In the fifth debate, Candidate number 1 Anies Baswedan and Muhaimin Iskandar brought the theme “Presidential Look” where the pair wore white shirts, black suits complete with blue and maroon ties, black pants, also black skullcaps. Supporters were also present at the debate location wearing matching uniforms. Presidential and Vice Presidential Candidate pair number 2 Prabowo Subianto and Gibran Rakabuming Raka appeared in jackets dominated by sky blue and white colors, that covered light blue shirts. Meanwhile, candidate pair number 3 Ganjar Pranowo and Mahfud MD appeared wearing student-style varsity jackets with a combination of black and white colors.

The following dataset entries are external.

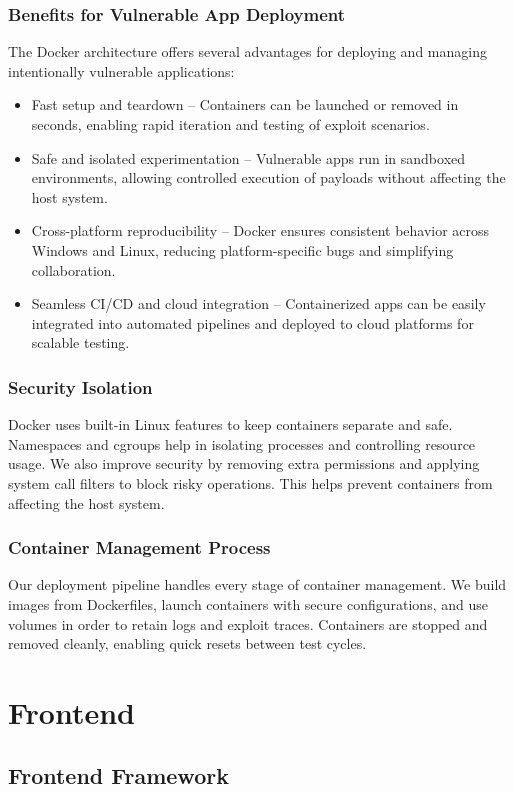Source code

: \documentclass[12pt]{article}
\begin{document}
\subsubsection{Benefits for Vulnerable App Deployment}
The Docker architecture offers several advantages for deploying and managing intentionally vulnerable applications:
  \begin{itemize}
    \item {Fast setup and teardown} – Containers can be launched or removed in seconds, enabling rapid iteration and testing of exploit scenarios.
    \item {Safe and isolated experimentation} – Vulnerable apps run in sandboxed environments, allowing controlled execution of payloads without affecting the host system.
    \item {Cross-platform reproducibility} – Docker ensures consistent behavior across Windows and Linux, reducing platform-specific bugs and simplifying collaboration.
    \item {Seamless CI/CD and cloud integration} – Containerized apps can be easily integrated into automated pipelines and deployed to cloud platforms for scalable testing.
  \end{itemize}

\subsubsection{Security Isolation}
Docker uses built-in Linux features to keep containers separate and safe. Namespaces and cgroups help in isolating processes and controlling resource usage. We also improve security by removing extra permissions and applying system call filters to block risky operations. This helps prevent containers from affecting the host system.

\subsubsection{Container Management Process}
Our deployment pipeline handles every stage of container management. We build images from Dockerfiles, launch containers with secure configurations, and use volumes in order to retain logs and exploit traces. Containers are stopped and removed cleanly, enabling quick resets between test cycles.

\section{Frontend}
\subsection{Frontend Framework}
\end{document}
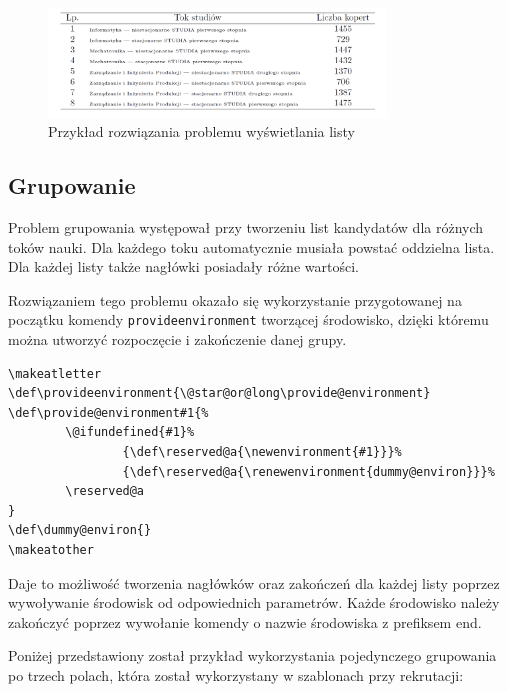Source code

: \begin{figure}[h]
    \centering
      \includegraphics[width=0.8\textwidth]{rys/szablony/lista.png}
    \caption{Przykład rozwiązania problemu wyświetlania listy}
     \label{fig:lista}
\end{figure}

\subsection{Grupowanie}

Problem grupowania występował przy tworzeniu list kandydatów dla różnych toków nauki. Dla każdego toku automatycznie musiała powstać oddzielna lista. Dla każdej listy także nagłówki posiadały różne wartości. 
\par Rozwiązaniem tego problemu okazało się wykorzystanie przygotowanej na początku komendy \texttt{provideenvironment} tworzącej środowisko, dzięki któremu można utworzyć rozpoczęcie i zakończenie danej grupy. 
\begin{lstlisting}
\makeatletter
\def\provideenvironment{\@star@or@long\provide@environment}
\def\provide@environment#1{%
        \@ifundefined{#1}%
                {\def\reserved@a{\newenvironment{#1}}}%
                {\def\reserved@a{\renewenvironment{dummy@environ}}}%
        \reserved@a
}
\def\dummy@environ{}
\makeatother
\end{lstlisting}
Daje to możliwość tworzenia nagłówków oraz zakończeń dla każdej listy poprzez wywoływanie środowisk od odpowiednich parametrów. Każde środowisko należy zakończyć poprzez wywołanie komendy o nazwie środowiska z prefiksem end.
\vspace{5mm}
\par
Poniżej przedstawiony został przykład wykorzystania pojedynczego grupowania po trzech polach, która został wykorzystany w szablonach przy rekrutacji:

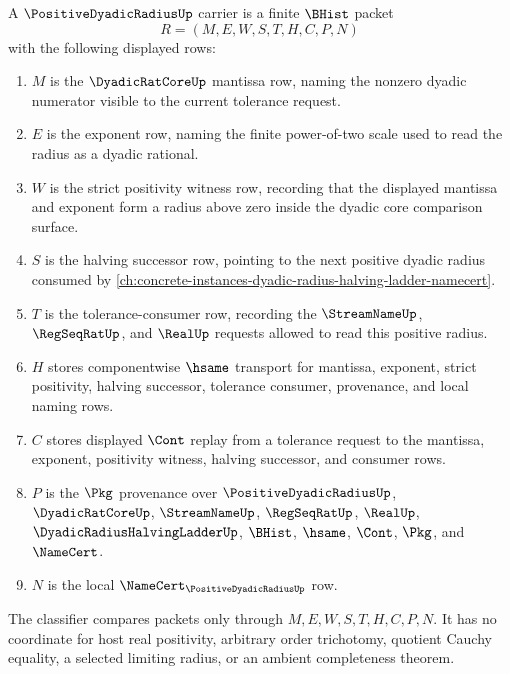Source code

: \begin{definition}
\label{def:positive-dyadic-radius-carrier}
A $\PositiveDyadicRadiusUp$ carrier is a finite $\BHist$ packet
$$
R=(M,E,W,S,T,H,C,P,N)
$$
with the following displayed rows:
\begin{enumerate}
\item $M$ is the $\DyadicRatCoreUp$ mantissa row, naming the nonzero dyadic numerator visible to the current tolerance request.
\item $E$ is the exponent row, naming the finite power-of-two scale used to read the radius as a dyadic rational.
\item $W$ is the strict positivity witness row, recording that the displayed mantissa and exponent form a radius above zero inside the dyadic core comparison surface.
\item $S$ is the halving successor row, pointing to the next positive dyadic radius consumed by \autoref{ch:concrete-instances-dyadic-radius-halving-ladder-namecert}.
\item $T$ is the tolerance-consumer row, recording the $\StreamNameUp$, $\RegSeqRatUp$, and $\RealUp$ requests allowed to read this positive radius.
\item $H$ stores componentwise $\hsame$ transport for mantissa, exponent, strict positivity, halving successor, tolerance consumer, provenance, and local naming rows.
\item $C$ stores displayed $\Cont$ replay from a tolerance request to the mantissa, exponent, positivity witness, halving successor, and consumer rows.
\item $P$ is the $\Pkg$ provenance over $\PositiveDyadicRadiusUp$, $\DyadicRatCoreUp$, $\StreamNameUp$, $\RegSeqRatUp$, $\RealUp$, $\DyadicRadiusHalvingLadderUp$, $\BHist$, $\hsame$, $\Cont$, $\Pkg$, and $\NameCert$.
\item $N$ is the local $\NameCert_{\PositiveDyadicRadiusUp}$ row.
\end{enumerate}
The classifier compares packets only through $M,E,W,S,T,H,C,P,N$. It has no coordinate for host real positivity, arbitrary order trichotomy, quotient Cauchy equality, a selected limiting radius, or an ambient completeness theorem.
\end{definition}

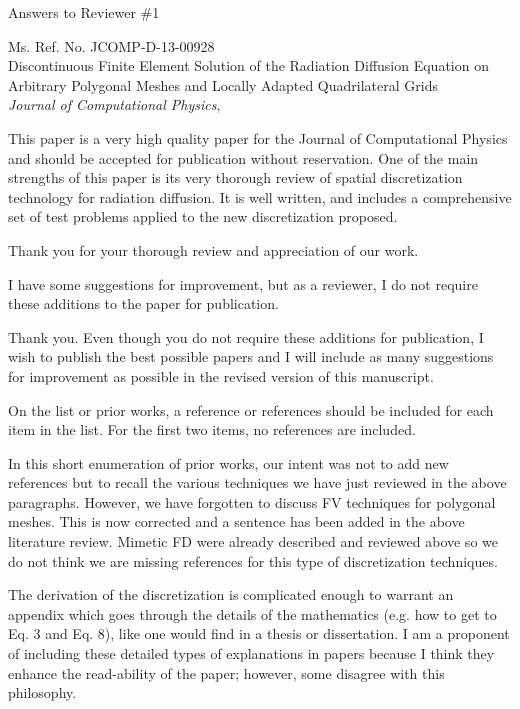 \documentclass{article}
\begin{document}
\begin{center}
{ \Large Answers to Reviewer \#1}
\end{center}

\bigskip

\noindent Ms. Ref. No. JCOMP-D-13-00928\\
Discontinuous Finite Element Solution of the Radiation Diffusion Equation on Arbitrary Polygonal Meshes and Locally Adapted Quadrilateral Grids\\
{\it Journal of Computational Physics},\\

\bigskip
\bigskip

{
\color{blue}
This paper is a very high quality paper for the Journal of Computational Physics and should be
accepted for publication without reservation. One of the main strengths of this paper is its very thorough
review of spatial discretization technology for radiation diffusion. It is well written, and includes a
comprehensive set of test problems applied to the new discretization proposed.
}

Thank you for your thorough review and appreciation of our work. 
\bigskip


{
\color{blue}
I have some suggestions for improvement, but as a reviewer, I do not require these additions to the paper
for publication.
}


Thank you. Even though you do not require these additions for publication, I wish to publish the best 
possible papers and I will include as many suggestions for improvement as possible in the revised version of 
this manuscript.
\bigskip



{
\color{blue}
On the list or prior works, a reference or references should be included for each item in the list. For the
first two items, no references are included.
}

In this short enumeration of prior works, our intent was not to add new references but to recall
the various techniques we have just reviewed in the above paragraphs. However, we have forgotten to 
discuss FV techniques for polygonal meshes. This is now corrected and a sentence has been added in the 
above literature review. Mimetic FD were already described and reviewed above so we do not think we are missing 
references for this type of discretization techniques. 
\bigskip

{
\color{blue}
The derivation of the discretization is complicated enough to warrant an appendix which goes through
the details of the mathematics (e.g. how to get to Eq. 3 and Eq. 8), like one would find in a thesis or
dissertation. I am a proponent of including these detailed types of explanations in papers because I think
they enhance the read-ability of the paper; however, some disagree with this philosophy.
}
\end{document}
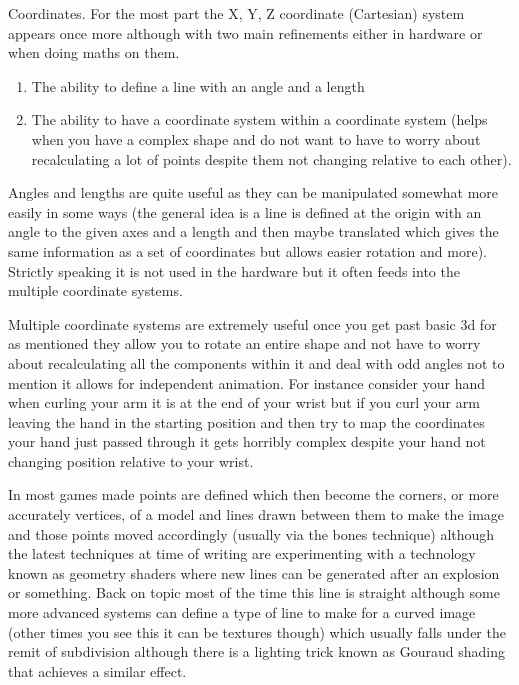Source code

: \documentclass[
]{book}
\providecommand{\tightlist}{%
  \setlength{\itemsep}{0pt}\setlength{\parskip}{0pt}}
\begin{document}
Coordinates. For the most part the X, Y, Z coordinate (Cartesian) system appears once more although with two main refinements either in hardware or when doing maths on them.

\begin{enumerate}
\def\labelenumi{\arabic{enumi}.}
\tightlist
\item
  The ability to define a line with an angle and a length
\item
  The ability to have a coordinate system within a coordinate system (helps when you have a complex shape and do not want to have to worry about recalculating a lot of points despite them not changing relative to each other).
\end{enumerate}

Angles and lengths are quite useful as they can be manipulated somewhat more easily in some ways (the general idea is a line is defined at the origin with an angle to the given axes and a length and then maybe translated which gives the same information as a set of coordinates but allows easier rotation and more). Strictly speaking it is not used in the hardware but it often feeds into the multiple coordinate systems.

Multiple coordinate systems are extremely useful once you get past basic 3d for as mentioned they allow you to rotate an entire shape and not have to worry about recalculating all the components within it and deal with odd angles not to mention it allows for independent animation. For instance consider your hand when curling your arm it is at the end of your wrist but if you curl your arm leaving the hand in the starting position and then try to map the coordinates your hand just passed through it gets horribly complex despite your hand not changing position relative to your wrist.

In most games made points are defined which then become the corners, or more accurately vertices, of a model and lines drawn between them to make the image and those points moved accordingly (usually via the bones technique) although the latest techniques at time of writing are experimenting with a technology known as geometry shaders where new lines can be generated after an explosion or something. Back on topic most of the time this line is straight although some more advanced systems can define a type of line to make for a curved image (other times you see this it can be textures though) which usually falls under the remit of subdivision although there is a lighting trick known as Gouraud shading that achieves a similar effect.
\end{document}
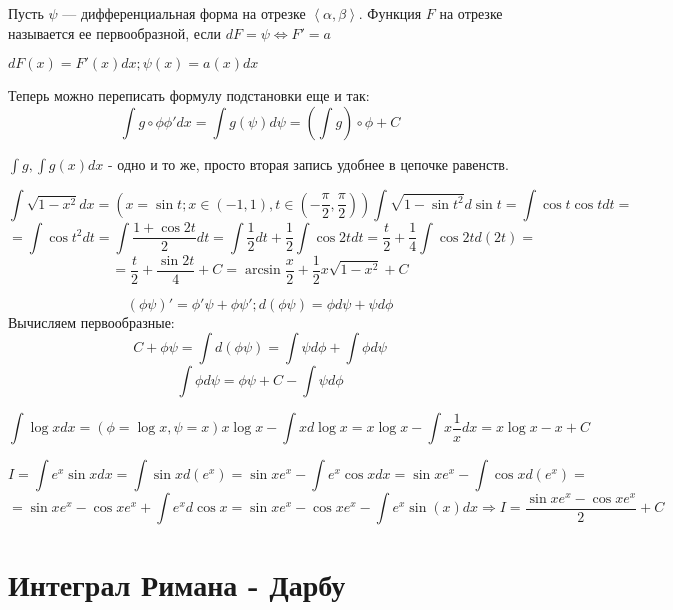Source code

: \documentclass[12pt]{report}
\begin{document}
\begin{defn}
Пусть $\psi$ --- дифференциальная форма на отрезке $\left<\alpha, \beta\right>$. Функция $F$ на отрезке называется ее первообразной, если $dF = \psi \Leftrightarrow F' = a$

$dF(x) = F'(x)dx; \psi(x) = a(x)dx$
\end{defn}

Теперь можно переписать формулу подстановки еще и так:
$$\int{g \circ \phi \phi' dx} = \int{g(\psi)d\psi} = \left(\int{g}\right)\circ \phi + C$$

\begin{note}
$\int{g}, \int{g(x)dx}$  - одно и то же, просто вторая запись удобнее в цепочке равенств.
\end{note}

\begin{ex}
$$\int{\sqrt{1 - x^2}dx} = (x = \sin{t}; x \in (-1, 1), t \in (-\frac{\pi}{2}, \frac{\pi}{2}))\int{\sqrt{1 - \sin{t}^2}d\sin{t}} = \int{\cos{t}\cos{t}dt} = $$ 
$$= \int{\cos{t}^2dt} = \int{\frac{1 + \cos{2t}}{2}dt} = \int{\frac{1}{2}dt} + \frac{1}{2}\int{\cos{2t}dt} = \frac{t}{2} + \frac{1}{4}\int{\cos{2t}d(2t)} = $$ 
$$= \frac{t}{2} + \frac{\sin{2t}}{4} + C = \arcsin{\frac{x}{2}} + \frac{1}{2}x\sqrt{1 - x^2} + C$$
\end{ex}

\begin{st}
$$(\phi\psi)' = \phi'\psi + \phi\psi'; d(\phi\psi) = \phi d\psi + \psi d\phi$$
Вычисляем первообразные:
$$C + \phi\psi = \int{d(\phi\psi)} = \int{\psi d\phi} + \int{\phi d\psi}$$
$$\int{\phi d\psi} = \phi \psi + C - \int{\psi d\phi}$$
\end{st}

\begin{ex}
$$\int{\log{x}dx} = (\phi = \log{x}, \psi = x) x\log{x} - \int{x d\log{x}} = x\log{x} - \int{x \frac{1}{x}dx} = x\log{x} - x + C$$

$$I = \int{e^x\sin{x}dx} = \int{\sin{x}d(e^x)} = \sin{x}e^x - \int{e^x}\cos{x}dx = \sin{x}e^x - \int{\cos{x}d(e^x)} = $$ 
$$ = \sin{x}e^x - \cos{x}e^x + \int{e^xd\cos{x}}
= \sin{x}e^x - \cos{x}e^x - \int{e^x\sin(x)dx}
\Rightarrow I = \frac{\sin{x}e^x - \cos{x}e^x }{2} + C$$
\end{ex}

\section{Интеграл Римана - Дарбу}
\end{document}
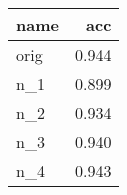 \begin{tabular}{lr}
\toprule
   name &      acc \\
\midrule
   orig & 0.944 \\
    n\_1 & 0.899 \\
    n\_2 & 0.934 \\
    n\_3 & 0.940 \\
    n\_4 & 0.943 \\
\bottomrule
\end{tabular}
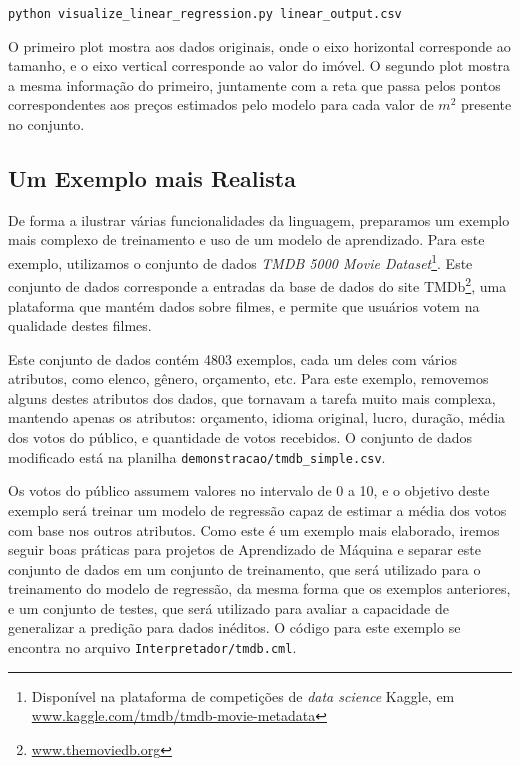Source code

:\documentclass[12pt]{article}
\begin{document}
\begin{verbatim}
python visualize_linear_regression.py linear_output.csv
\end{verbatim}

O primeiro plot mostra aos dados originais, onde o eixo horizontal corresponde ao tamanho, e o eixo vertical corresponde ao valor do imóvel. O segundo plot mostra a mesma informação do primeiro, juntamente com a reta que passa pelos pontos correspondentes aos preços estimados pelo modelo para cada valor de $m^2$ presente no conjunto.

\subsection{Um Exemplo mais Realista}

De forma a ilustrar várias funcionalidades da linguagem, preparamos um exemplo mais complexo de treinamento e uso de um modelo de aprendizado. Para este exemplo, utilizamos o conjunto de dados \textit{TMDB 5000 Movie Dataset}\footnote{Disponível na plataforma de competições de \textit{data science} Kaggle, em \url{www.kaggle.com/tmdb/tmdb-movie-metadata}}. Este conjunto de dados corresponde a entradas da base de dados do site TMDb\footnote{\url{www.themoviedb.org}}, uma plataforma que mantém dados sobre filmes, e permite que usuários votem na qualidade destes filmes. 

Este conjunto de dados contém 4803 exemplos, cada um deles com vários atributos, como elenco, gênero, orçamento, etc. Para este exemplo, removemos alguns destes atributos dos dados, que tornavam a tarefa muito mais complexa, mantendo apenas os atributos: orçamento, idioma original, lucro, duração, média dos votos do público, e quantidade de votos recebidos. O conjunto de dados modificado está na planilha \texttt{demonstracao/tmdb\_simple.csv}. 

Os votos do público assumem valores no intervalo de 0 a 10, e o objetivo deste exemplo será treinar um modelo de regressão capaz de estimar a média dos votos com base nos outros atributos. Como este é um exemplo mais elaborado, iremos seguir boas práticas para projetos de Aprendizado de Máquina e separar este conjunto de dados em um conjunto de treinamento, que será utilizado para o treinamento do modelo de regressão, da mesma forma que os exemplos anteriores, e um conjunto de testes, que será utilizado para avaliar a capacidade de generalizar a predição para dados inéditos. O código para este exemplo se encontra no arquivo \texttt{Interpretador/tmdb.cml}.
\end{document}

On their jackets, there were a number of emblems and embroidered containing 21 of their flagship programs, along with the words “sat set” and “tas tes” on their jackets.

The fifth debate as the final debate was a debate between presidential candidates Anies Baswedan, Prabowo Subianto, and Ganjar Pranowo. This debate was cool and gentle without intense debates between the candidates. For example, Prabowo agreed several times with the opinions of his debate opponent Anies Baswedan. First, Prabowo agreed with Anies' idea about the importance of giving a wide space for culturalists to express themselves and then the issue of improving the welfare of teachers. Prabowo understood that Anies was a former Minister of Education and Culture (Mendikbud). In addition, Ganjar and Anies talked about the importance of strengthening data on people with disabilities, Prabowo again agreed with their input about strengthening data on people with disabilities. Meanwhile, Ganjar's debate style occasionally insinuated and attacked. He insinuated the resignation of his vice president Mahfud MD, who considered that state officials should set an example by resigning when they wanted to participate in practical political contestation. Ganjar also launched an attack on Prabowo when he asked about the free meal program for stunting in children, Ganjar replied that he did not agree. He explained that the prevention of stunting for stunted children was considered too late and should not allow excessive feeding of children to cause obesity. Prabowo responded again to Ganjar's statement that what he was asking was exactly what Ganjar had said. However, Ganjar again replied that Prabowo corrected his own question. Because the fifth debate was the last debate, the closing statements of the candidates were usually only 2 minutes, in this fifth debate each presidential candidate was given 4 minutes for closing statements.